3.) Fast and global: Transaction is propagated nearly instantly in the network and is confirmed in a couple of minutes. Since they happen in a global network of computers they are completely indifferent to your physical location. It doesn‘t matter if I send Bitcoin to my neighbour or to someone on the other side of the world.
4.) Secure: Cryptocurrency funds are locked in a public key cryptography system. Only the owner of the private key can send cryptocurrency. Strong cryptography and the magic of big numbers makes it impossible to break this scheme. A Bitcoin address is more secure than Fort Knox.
5.) Permissionless: You don‘t have to ask anybody to use cryptocurrency. It‘s just a software that everybody can download for free. After you installed it, you can receive and send Bitcoins or other cryptocurrencies. No one can prevent you.
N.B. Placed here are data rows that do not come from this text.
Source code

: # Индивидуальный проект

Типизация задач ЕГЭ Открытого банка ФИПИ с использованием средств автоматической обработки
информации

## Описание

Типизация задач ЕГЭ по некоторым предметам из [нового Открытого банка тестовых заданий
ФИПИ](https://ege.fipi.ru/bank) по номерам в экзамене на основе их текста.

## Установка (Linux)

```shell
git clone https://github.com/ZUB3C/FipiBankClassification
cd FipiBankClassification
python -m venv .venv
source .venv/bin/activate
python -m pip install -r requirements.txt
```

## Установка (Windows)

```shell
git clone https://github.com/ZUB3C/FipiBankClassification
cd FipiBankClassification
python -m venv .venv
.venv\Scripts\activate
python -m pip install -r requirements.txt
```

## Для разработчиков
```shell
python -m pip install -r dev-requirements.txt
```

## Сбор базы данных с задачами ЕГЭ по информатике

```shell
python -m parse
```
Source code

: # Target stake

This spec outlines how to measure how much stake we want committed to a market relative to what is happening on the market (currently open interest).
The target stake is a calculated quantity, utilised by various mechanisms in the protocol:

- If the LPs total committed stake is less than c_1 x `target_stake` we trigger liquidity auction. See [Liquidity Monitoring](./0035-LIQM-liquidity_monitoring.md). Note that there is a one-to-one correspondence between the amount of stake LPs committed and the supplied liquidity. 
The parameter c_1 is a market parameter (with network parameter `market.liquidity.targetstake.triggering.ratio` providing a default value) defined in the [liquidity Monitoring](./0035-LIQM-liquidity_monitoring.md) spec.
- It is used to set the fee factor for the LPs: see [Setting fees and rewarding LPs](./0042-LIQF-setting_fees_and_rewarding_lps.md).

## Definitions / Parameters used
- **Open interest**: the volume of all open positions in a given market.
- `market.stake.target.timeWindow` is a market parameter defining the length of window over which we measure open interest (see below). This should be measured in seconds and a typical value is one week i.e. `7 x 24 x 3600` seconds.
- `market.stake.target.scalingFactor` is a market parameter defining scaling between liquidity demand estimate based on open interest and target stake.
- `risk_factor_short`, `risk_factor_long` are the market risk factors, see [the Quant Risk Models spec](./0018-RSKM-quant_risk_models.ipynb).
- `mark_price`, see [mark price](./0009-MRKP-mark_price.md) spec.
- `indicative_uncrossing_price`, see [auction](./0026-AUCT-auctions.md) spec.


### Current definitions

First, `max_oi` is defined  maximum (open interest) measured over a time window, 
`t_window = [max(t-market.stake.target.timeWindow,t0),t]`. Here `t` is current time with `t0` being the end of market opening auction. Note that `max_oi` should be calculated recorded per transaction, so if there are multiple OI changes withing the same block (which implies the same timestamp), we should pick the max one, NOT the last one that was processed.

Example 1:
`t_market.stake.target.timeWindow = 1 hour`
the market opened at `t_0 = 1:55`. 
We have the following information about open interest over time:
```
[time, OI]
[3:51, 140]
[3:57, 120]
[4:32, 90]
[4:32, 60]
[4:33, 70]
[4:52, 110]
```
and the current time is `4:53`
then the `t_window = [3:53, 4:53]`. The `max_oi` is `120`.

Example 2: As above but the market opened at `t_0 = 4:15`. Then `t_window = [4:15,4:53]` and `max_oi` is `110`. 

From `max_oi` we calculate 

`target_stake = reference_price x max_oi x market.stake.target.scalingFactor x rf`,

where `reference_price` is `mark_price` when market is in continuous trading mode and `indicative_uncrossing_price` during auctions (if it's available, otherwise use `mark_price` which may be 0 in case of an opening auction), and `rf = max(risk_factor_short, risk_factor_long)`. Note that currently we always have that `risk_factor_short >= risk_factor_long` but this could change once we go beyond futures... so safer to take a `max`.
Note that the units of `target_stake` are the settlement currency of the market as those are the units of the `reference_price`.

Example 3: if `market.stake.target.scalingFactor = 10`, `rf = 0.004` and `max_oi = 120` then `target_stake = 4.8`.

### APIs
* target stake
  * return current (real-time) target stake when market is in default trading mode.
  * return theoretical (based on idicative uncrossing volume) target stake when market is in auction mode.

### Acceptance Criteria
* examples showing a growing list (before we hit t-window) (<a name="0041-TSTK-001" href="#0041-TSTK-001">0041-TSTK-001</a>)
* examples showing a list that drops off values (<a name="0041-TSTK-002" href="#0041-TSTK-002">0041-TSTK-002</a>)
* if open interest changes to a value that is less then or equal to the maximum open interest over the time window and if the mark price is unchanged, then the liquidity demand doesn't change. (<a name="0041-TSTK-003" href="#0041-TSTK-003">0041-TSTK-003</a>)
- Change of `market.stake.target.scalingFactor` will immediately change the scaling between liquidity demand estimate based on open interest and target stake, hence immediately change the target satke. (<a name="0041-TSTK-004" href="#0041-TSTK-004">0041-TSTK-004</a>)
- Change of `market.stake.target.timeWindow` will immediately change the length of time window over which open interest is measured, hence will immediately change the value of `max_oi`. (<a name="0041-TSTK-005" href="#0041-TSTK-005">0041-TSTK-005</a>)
There is no gatekeeper
1.) Controlled supply: Most cryptocurrencies limit the supply of the tokens. In Bitcoin, the supply decreases in time and will reach its final number somewhere at around 2140. All cryptocurrencies control the supply of the token by a schedule written in the code. This means the money supply of a cryptocurrency in every given moment in the future can roughly be calculated today. There is no surprise.
2.) No debt but bearer: The Fiat-money on your bank account is created by debt, and the numbers, you see on your ledger represent nothing but debts. It‘s a system of IOU. Cryptocurrencies don‘t represent debts. They just represent themselves. They are money as hard as coins of gold.
To understand the revolutionary impact of cryptocurrencies you need to consider both properties. Bitcoin as a permissionless, irreversible and pseudonymous means of payment is an attack on the control of banks and governments over the monetary transactions of their citizens. You can‘t hinder someone to use Bitcoin, you can‘t prohibit someone to accept a payment, you can‘t undo a transaction.
As money with a limited, controlled supply that is not changeable by a government, a bank or any other central institution, cryptocurrencies attack the scope of the monetary policy. They take away the control central banks take on inflation or deflation by manipulating the monetary supply.
Cryptocurrencies & Market Capitalization
Bitcoin is the largest cryptocurrency in both market capitalization, volume, acceptance and notoriety, but it’s not the most valuable coin. NEMstake, while only having a market cap of $1,116,720, trades at $1,117 a coin. Looking at the market cap, Litecoin takes second place after Bitcoin Ripple close behind.
One coin that you are more than likely familiar with is Dogecoin. Dogecoin ranks, on average, thirds in trading volume, but has a relatively low market cap – ranking number six in the largest cryptocurrency.
There is a host of services offering information and monitoring of cryptocurrencies. CoinMarketcap is an excellent way check on the market cap, price, available supply and volume of cryptocurrencies. Reddit is a great way to stay in touch with the community and follow trends and CryptoCoinCharts is full of information ranging from a list of crytocoins, exchanges, information on arbitrage opportunities and more. Our very own site offers a list of cryptocurrencies and their change in value in the last 24hrs, week or month.
Liteshack allows visitors to view the network hash rate of many different coins across six different hashing algorithms. They even provided a graph of the network hash rate so you can detect trends or signs that the general public is either gaining or losing interest in a particular coin.
A hand website for miner is CoinWarz. This site can help miners determine which coin is most profitable to mine given their hash rate, power consumption, and the going rate of the coins when sold for bitcoins. You can even view each coins current and past difficulty.